== Segment start ==

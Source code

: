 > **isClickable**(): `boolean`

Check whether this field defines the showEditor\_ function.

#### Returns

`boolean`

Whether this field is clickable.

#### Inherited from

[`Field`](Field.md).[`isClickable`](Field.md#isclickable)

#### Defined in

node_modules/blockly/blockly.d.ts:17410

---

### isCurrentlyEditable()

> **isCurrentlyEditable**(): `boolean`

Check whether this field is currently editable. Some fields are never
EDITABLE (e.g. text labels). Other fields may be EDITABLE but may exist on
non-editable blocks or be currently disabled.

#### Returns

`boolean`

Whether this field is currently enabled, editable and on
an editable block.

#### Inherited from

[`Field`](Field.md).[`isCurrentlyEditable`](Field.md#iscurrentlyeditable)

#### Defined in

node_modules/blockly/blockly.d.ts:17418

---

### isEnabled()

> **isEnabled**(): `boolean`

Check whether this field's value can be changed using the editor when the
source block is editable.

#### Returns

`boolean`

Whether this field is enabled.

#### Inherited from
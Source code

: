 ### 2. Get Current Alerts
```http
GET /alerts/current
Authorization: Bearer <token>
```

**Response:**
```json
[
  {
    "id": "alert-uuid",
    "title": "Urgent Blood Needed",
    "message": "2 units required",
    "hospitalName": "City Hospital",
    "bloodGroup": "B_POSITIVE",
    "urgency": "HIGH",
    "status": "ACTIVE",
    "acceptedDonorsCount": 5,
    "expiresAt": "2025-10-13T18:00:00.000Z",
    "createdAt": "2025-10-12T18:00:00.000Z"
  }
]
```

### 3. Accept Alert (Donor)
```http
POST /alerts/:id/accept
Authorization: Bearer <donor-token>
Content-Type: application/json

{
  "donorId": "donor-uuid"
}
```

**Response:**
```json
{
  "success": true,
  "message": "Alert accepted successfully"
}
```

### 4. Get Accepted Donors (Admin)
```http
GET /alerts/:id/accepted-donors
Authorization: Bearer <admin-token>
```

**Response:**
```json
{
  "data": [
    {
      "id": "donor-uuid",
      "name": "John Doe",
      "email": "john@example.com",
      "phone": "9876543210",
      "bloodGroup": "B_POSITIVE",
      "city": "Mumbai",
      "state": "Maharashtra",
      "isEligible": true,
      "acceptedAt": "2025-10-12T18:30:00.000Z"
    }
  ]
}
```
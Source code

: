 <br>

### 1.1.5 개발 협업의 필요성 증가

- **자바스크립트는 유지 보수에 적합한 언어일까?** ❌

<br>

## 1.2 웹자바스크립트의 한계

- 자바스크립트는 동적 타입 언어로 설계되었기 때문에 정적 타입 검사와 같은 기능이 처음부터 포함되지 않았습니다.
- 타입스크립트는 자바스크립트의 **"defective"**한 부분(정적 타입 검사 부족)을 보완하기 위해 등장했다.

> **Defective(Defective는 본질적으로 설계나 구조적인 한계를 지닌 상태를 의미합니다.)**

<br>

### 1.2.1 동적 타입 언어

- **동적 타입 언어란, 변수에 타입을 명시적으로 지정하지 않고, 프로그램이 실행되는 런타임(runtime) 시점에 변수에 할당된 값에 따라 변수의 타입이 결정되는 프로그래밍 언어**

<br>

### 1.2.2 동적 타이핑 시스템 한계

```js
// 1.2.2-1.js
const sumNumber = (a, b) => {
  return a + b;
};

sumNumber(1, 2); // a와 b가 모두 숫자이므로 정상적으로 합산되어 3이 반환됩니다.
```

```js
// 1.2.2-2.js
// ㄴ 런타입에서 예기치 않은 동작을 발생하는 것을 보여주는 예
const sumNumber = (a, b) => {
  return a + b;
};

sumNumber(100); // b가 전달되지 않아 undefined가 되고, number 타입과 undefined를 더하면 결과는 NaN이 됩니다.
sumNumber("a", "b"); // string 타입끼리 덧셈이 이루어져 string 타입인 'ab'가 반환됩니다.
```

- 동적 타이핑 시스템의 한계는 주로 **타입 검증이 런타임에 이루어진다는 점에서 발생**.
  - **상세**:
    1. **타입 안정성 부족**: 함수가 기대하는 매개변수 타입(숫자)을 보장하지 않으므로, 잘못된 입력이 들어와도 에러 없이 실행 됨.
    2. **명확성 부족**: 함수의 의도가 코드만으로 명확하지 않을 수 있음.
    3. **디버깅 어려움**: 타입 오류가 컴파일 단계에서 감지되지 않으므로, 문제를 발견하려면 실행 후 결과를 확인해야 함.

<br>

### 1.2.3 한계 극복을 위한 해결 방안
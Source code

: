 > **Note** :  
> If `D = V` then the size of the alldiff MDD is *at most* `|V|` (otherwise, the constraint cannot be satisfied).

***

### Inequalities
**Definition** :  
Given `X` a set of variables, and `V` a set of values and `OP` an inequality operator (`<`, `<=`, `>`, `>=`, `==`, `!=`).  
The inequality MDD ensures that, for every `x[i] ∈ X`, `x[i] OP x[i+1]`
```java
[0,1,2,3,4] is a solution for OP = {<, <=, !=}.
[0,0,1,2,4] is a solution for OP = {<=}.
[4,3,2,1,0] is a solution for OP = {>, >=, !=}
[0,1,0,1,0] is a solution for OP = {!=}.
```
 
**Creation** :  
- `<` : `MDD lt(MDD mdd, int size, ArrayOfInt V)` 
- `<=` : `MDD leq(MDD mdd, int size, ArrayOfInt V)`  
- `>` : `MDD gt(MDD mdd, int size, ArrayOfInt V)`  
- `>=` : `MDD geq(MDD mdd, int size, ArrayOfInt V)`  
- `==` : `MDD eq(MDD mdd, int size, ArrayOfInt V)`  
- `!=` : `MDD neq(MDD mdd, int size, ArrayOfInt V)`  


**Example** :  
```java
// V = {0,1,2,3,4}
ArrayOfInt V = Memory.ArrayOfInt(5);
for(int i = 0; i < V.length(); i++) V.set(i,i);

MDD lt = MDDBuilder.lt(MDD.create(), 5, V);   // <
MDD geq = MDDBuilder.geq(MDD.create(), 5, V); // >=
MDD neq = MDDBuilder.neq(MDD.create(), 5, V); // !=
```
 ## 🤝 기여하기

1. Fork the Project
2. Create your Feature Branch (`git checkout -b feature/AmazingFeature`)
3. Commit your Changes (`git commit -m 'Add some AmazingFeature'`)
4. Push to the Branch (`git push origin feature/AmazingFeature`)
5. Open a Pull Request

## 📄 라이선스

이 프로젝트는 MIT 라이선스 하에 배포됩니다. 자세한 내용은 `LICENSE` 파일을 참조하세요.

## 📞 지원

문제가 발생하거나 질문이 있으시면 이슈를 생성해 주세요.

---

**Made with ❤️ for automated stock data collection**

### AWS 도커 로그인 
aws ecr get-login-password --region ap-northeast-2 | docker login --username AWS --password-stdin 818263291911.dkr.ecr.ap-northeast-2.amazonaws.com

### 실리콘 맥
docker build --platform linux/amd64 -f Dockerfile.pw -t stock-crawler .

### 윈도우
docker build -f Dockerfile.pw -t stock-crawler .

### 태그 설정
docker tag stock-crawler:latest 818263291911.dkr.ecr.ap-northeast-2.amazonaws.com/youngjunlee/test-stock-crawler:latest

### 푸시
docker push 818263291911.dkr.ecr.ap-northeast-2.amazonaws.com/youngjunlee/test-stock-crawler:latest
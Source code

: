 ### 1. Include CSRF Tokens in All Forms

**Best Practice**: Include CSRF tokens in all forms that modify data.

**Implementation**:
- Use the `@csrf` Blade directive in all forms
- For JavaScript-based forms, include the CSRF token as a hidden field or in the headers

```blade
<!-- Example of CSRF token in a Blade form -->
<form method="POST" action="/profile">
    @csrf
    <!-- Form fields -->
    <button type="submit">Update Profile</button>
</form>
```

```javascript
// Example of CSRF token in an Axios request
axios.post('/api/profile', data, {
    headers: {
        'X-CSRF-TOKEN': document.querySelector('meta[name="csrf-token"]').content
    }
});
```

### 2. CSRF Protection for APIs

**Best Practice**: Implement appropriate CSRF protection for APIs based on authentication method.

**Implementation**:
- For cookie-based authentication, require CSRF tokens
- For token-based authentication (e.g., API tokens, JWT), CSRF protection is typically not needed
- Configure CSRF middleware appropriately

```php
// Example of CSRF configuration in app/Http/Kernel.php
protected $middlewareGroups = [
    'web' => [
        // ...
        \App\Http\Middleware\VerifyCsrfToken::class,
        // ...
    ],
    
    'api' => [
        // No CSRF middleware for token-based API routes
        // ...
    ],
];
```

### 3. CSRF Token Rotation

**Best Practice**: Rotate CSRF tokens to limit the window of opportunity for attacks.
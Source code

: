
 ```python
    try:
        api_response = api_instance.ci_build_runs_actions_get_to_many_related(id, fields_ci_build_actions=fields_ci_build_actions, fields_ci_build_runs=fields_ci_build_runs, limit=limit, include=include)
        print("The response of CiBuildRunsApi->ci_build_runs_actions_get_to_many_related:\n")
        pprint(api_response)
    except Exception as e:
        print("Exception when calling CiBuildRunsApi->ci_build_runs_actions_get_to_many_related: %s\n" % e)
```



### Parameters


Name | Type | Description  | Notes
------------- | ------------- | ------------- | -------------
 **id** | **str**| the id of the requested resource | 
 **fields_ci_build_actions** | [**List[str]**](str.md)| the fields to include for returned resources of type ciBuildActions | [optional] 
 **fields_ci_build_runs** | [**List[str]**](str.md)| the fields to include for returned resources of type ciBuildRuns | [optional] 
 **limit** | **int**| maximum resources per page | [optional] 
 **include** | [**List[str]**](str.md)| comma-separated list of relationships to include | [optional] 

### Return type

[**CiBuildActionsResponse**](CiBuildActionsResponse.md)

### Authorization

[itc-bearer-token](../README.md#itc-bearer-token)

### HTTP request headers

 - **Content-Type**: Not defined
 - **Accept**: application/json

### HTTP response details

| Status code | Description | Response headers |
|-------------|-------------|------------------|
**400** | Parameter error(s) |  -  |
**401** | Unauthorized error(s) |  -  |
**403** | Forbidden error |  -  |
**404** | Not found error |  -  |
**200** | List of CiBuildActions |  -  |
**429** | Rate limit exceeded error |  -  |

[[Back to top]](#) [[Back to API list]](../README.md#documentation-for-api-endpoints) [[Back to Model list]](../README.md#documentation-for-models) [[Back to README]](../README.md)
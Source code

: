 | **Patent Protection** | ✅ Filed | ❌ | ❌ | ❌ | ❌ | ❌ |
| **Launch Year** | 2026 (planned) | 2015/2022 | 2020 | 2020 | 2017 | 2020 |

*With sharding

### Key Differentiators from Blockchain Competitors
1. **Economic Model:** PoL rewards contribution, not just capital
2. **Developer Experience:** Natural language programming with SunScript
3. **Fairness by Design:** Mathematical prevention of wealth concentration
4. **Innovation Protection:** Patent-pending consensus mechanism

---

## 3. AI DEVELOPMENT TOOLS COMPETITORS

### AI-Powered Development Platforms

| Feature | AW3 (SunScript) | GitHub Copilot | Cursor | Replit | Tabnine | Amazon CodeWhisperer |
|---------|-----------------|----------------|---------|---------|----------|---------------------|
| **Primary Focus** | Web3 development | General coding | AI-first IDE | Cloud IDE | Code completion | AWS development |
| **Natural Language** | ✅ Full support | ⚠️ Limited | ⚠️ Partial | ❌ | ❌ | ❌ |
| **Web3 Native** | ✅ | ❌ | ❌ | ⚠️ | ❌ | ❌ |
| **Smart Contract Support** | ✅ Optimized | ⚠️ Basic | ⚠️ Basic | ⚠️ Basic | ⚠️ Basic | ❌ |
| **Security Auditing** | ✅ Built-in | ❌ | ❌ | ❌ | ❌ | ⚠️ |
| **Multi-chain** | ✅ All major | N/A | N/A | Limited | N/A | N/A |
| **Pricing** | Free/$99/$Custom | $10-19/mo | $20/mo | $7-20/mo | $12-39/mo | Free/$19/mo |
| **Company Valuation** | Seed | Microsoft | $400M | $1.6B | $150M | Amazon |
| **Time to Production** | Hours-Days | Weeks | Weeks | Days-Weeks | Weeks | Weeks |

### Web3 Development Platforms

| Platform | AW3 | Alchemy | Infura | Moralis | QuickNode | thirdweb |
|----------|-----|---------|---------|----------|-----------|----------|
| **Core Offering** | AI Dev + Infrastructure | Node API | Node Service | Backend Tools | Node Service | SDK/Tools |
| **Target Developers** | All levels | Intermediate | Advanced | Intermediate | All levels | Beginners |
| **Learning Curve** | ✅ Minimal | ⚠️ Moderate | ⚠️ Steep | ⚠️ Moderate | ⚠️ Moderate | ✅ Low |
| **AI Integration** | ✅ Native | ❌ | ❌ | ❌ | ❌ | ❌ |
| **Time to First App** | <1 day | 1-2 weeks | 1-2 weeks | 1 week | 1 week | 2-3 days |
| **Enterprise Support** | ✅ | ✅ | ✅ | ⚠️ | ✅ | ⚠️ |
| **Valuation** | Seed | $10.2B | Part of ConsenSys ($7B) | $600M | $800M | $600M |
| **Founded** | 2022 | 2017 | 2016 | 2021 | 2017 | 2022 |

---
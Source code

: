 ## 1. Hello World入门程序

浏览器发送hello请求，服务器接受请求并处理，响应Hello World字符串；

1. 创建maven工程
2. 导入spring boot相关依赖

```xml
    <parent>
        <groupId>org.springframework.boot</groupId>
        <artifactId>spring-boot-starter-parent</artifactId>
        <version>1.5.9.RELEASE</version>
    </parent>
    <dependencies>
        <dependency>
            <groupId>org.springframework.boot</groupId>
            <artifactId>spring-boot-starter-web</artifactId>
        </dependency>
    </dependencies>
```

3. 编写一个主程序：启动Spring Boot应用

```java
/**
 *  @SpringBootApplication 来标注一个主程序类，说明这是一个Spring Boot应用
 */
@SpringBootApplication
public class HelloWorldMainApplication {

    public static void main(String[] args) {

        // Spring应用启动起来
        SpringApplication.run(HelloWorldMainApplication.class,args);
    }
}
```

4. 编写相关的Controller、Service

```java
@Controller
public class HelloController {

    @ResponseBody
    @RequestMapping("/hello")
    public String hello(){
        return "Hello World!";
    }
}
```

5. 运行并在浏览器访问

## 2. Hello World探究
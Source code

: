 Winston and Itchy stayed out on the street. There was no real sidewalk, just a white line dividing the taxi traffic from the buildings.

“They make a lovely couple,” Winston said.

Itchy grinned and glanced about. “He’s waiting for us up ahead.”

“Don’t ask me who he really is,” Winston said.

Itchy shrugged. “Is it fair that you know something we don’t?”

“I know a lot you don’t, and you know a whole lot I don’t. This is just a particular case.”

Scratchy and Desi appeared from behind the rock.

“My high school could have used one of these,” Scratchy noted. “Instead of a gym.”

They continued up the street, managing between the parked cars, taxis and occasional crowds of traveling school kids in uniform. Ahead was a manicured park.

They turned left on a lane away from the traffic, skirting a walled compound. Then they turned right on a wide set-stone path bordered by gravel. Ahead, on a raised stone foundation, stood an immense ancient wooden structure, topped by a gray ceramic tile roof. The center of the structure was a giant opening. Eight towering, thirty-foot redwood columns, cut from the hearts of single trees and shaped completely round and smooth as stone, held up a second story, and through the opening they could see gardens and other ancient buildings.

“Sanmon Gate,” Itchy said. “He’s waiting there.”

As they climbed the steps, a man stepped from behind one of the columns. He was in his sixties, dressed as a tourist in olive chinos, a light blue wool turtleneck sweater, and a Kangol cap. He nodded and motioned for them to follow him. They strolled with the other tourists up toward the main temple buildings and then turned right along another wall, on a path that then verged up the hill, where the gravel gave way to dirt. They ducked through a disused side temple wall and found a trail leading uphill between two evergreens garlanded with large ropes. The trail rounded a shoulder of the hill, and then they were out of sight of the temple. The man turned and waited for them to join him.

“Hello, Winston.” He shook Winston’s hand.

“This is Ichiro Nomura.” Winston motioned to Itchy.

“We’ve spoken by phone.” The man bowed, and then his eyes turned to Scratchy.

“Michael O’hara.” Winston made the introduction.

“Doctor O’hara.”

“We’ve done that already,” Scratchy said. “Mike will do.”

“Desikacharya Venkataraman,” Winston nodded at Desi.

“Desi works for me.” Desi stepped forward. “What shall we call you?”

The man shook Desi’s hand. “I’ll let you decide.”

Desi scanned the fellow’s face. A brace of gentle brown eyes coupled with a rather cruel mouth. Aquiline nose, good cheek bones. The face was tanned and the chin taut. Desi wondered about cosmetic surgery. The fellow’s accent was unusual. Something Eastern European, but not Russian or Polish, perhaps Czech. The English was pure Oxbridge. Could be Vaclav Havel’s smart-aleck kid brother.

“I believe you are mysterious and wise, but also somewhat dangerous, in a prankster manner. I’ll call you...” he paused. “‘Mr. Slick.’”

== Segment end ==

Using the records above, copy word for word the line with "include | [optional]", the line with "Protection** | ✅", and every line between them.

 **include** | [**List[str]**](str.md)| comma-separated list of relationships to include | [optional] 

### Return type

[**CiBuildActionsResponse**](CiBuildActionsResponse.md)

### Authorization

[itc-bearer-token](../README.md#itc-bearer-token)

### HTTP request headers

 - **Content-Type**: Not defined
 - **Accept**: application/json

### HTTP response details

| Status code | Description | Response headers |
|-------------|-------------|------------------|
**400** | Parameter error(s) |  -  |
**401** | Unauthorized error(s) |  -  |
**403** | Forbidden error |  -  |
**404** | Not found error |  -  |
**200** | List of CiBuildActions |  -  |
**429** | Rate limit exceeded error |  -  |

[[Back to top]](#) [[Back to API list]](../README.md#documentation-for-api-endpoints) [[Back to Model list]](../README.md#documentation-for-models) [[Back to README]](../README.md)
Source code

: | **Patent Protection** | ✅ Filed | ❌ | ❌ | ❌ | ❌ | ❌ |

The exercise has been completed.